OpenAI's Deep Research has set new records in the toughest AI exam, leaving ChatGPT o3-mini and DeepSeek far behind

- Advertisement -

• Top-Skoring AI boosted accuracy 183% in two weeks.
• Chatgpt O3-Mini now scores 13% accuracy based on capacity
• OpenAI Deep Research eliminates competition with a result of 26.6% accuracy

The difficult AI evaluation referred to as Humanity’s Last Exam became introduced just beneath weeks in the past, and we’ve already witnessed a excellent increase in accuracy. ChatGPT o3-mini and OpenAI’s Deep Reasoning are presently main the percent. This AI benchmark, advanced with the aid of worldwide experts, features some of the maximum difficult reasoning demanding situations and inquiries imaginable.

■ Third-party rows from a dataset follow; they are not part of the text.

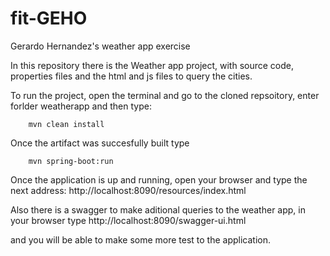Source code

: # fit-GEHO
Gerardo Hernandez's weather app exercise

In this repository there is the Weather app project, with source code, properties files and the html and js files to query the cities.

To run the project, open the terminal and go to the cloned repsoitory, enter forlder weatherapp and then type:

		mvn clean install

Once the artifact was succesfully built type

		mvn spring-boot:run

Once the application is up and running, open your browser and type the next address:
http://localhost:8090/resources/index.html

Also there is a swagger to make aditional queries to the weather app, in your browser type 
http://localhost:8090/swagger-ui.html

and you will be able to make some more test to the application.
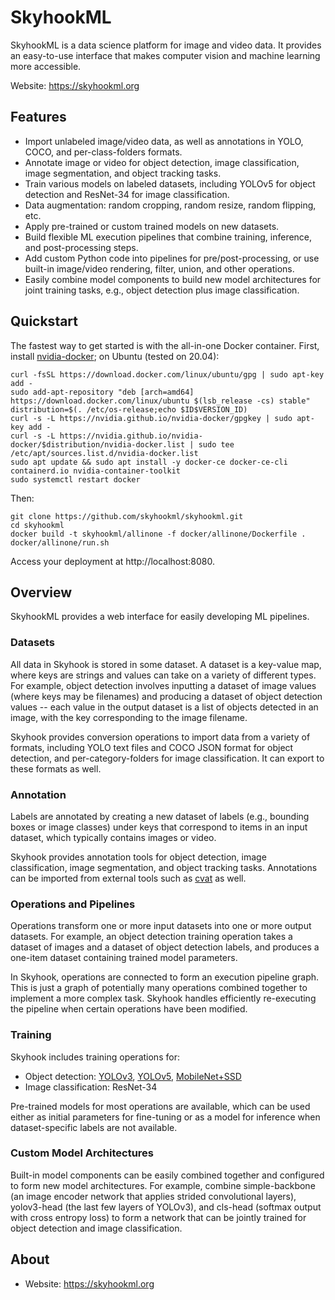 SkyhookML
=========

SkyhookML is a data science platform for image and video data.
It provides an easy-to-use interface that makes computer vision and machine learning more accessible.

Website: https://skyhookml.org


Features
--------

- Import unlabeled image/video data, as well as annotations in YOLO, COCO, and per-class-folders formats.
- Annotate image or video for object detection, image classification, image segmentation, and object tracking tasks.
- Train various models on labeled datasets, including YOLOv5 for object detection and ResNet-34 for image classification.
- Data augmentation: random cropping, random resize, random flipping, etc.
- Apply pre-trained or custom trained models on new datasets.
- Build flexible ML execution pipelines that combine training, inference, and post-processing steps.
- Add custom Python code into pipelines for pre/post-processing, or use built-in image/video rendering, filter, union, and other operations.
- Easily combine model components to build new model architectures for joint training tasks, e.g., object detection plus image classification.


Quickstart
----------

The fastest way to get started is with the all-in-one Docker container.
First, install [nvidia-docker](https://github.com/NVIDIA/nvidia-docker); on Ubuntu (tested on 20.04):

	curl -fsSL https://download.docker.com/linux/ubuntu/gpg | sudo apt-key add -
	sudo add-apt-repository "deb [arch=amd64] https://download.docker.com/linux/ubuntu $(lsb_release -cs) stable"
	distribution=$(. /etc/os-release;echo $ID$VERSION_ID)
	curl -s -L https://nvidia.github.io/nvidia-docker/gpgkey | sudo apt-key add -
	curl -s -L https://nvidia.github.io/nvidia-docker/$distribution/nvidia-docker.list | sudo tee /etc/apt/sources.list.d/nvidia-docker.list
	sudo apt update && sudo apt install -y docker-ce docker-ce-cli containerd.io nvidia-container-toolkit
	sudo systemctl restart docker

Then:

	git clone https://github.com/skyhookml/skyhookml.git
	cd skyhookml
	docker build -t skyhookml/allinone -f docker/allinone/Dockerfile .
	docker/allinone/run.sh

Access your deployment at http://localhost:8080.


Overview
--------

SkyhookML provides a web interface for easily developing ML pipelines.

### Datasets

All data in Skyhook is stored in some dataset. A dataset is a key-value map, where keys are strings and values can take on a variety of different types. For example, object detection involves inputting a dataset of image values (where keys may be filenames) and producing a dataset of object detection values -- each value in the output dataset is a list of objects detected in an image, with the key corresponding to the image filename.

Skyhook provides conversion operations to import data from a variety of formats, including YOLO text files and COCO JSON format for object detection, and per-category-folders for image classification. It can export to these formats as well.

### Annotation

Labels are annotated by creating a new dataset of labels (e.g., bounding boxes or image classes) under keys that correspond to items in an input dataset, which typically contains images or video.

Skyhook provides annotation tools for object detection, image classification, image segmentation, and object tracking tasks. Annotations can be imported from external tools such as [cvat](https://github.com/openvinotoolkit/cvat) as well.

### Operations and Pipelines

Operations transform one or more input datasets into one or more output datasets. For example, an object detection training operation takes a dataset of images and a dataset of object detection labels, and produces a one-item dataset containing trained model parameters.

In Skyhook, operations are connected to form an execution pipeline graph. This is just a graph of potentially many operations combined together to implement a more complex task. Skyhook handles efficiently re-executing the pipeline when certain operations have been modified.

### Training

Skyhook includes training operations for:

- Object detection: [YOLOv3](https://github.com/ultralytics/yolov3), [YOLOv5](https://github.com/ultralytics/yolov5), [MobileNet+SSD](https://github.com/qfgaohao/pytorch-ssd)
- Image classification: ResNet-34

Pre-trained models for most operations are available, which can be used either as initial parameters for fine-tuning or as a model for inference when dataset-specific labels are not available.

### Custom Model Architectures

Built-in model components can be easily combined together and configured to form new model architectures. For example, combine simple-backbone (an image encoder network that applies strided convolutional layers), yolov3-head (the last few layers of YOLOv3), and cls-head (softmax output with cross entropy loss) to form a network that can be jointly trained for object detection and image classification.


About
-----

- Website: https://skyhookml.org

It’s so complicated that when I formerly discussed Humanity’s Last Exam inside the related article, I located myself not able to realize one of the questions, let alone offer a solution. At the time of that article, the surprising DeepSeek R1 was on the pinnacle of the leaderboard with a nine.4% accuracy rating based completely on textual content assessment (no longer multi-modal). Fast ahead to this week, and OpenAI’s o3-mini has achieved a ten.5% accuracy at the o3-mini setting and a good higher 13% at the o3-mini-excessive setting, that’s more superior however calls for extra time to generate responses. Even greater noteworthy is the overall performance of OpenAI’s new AI agent, Deep Research, which scored an outstanding 26.6% at the benchmark.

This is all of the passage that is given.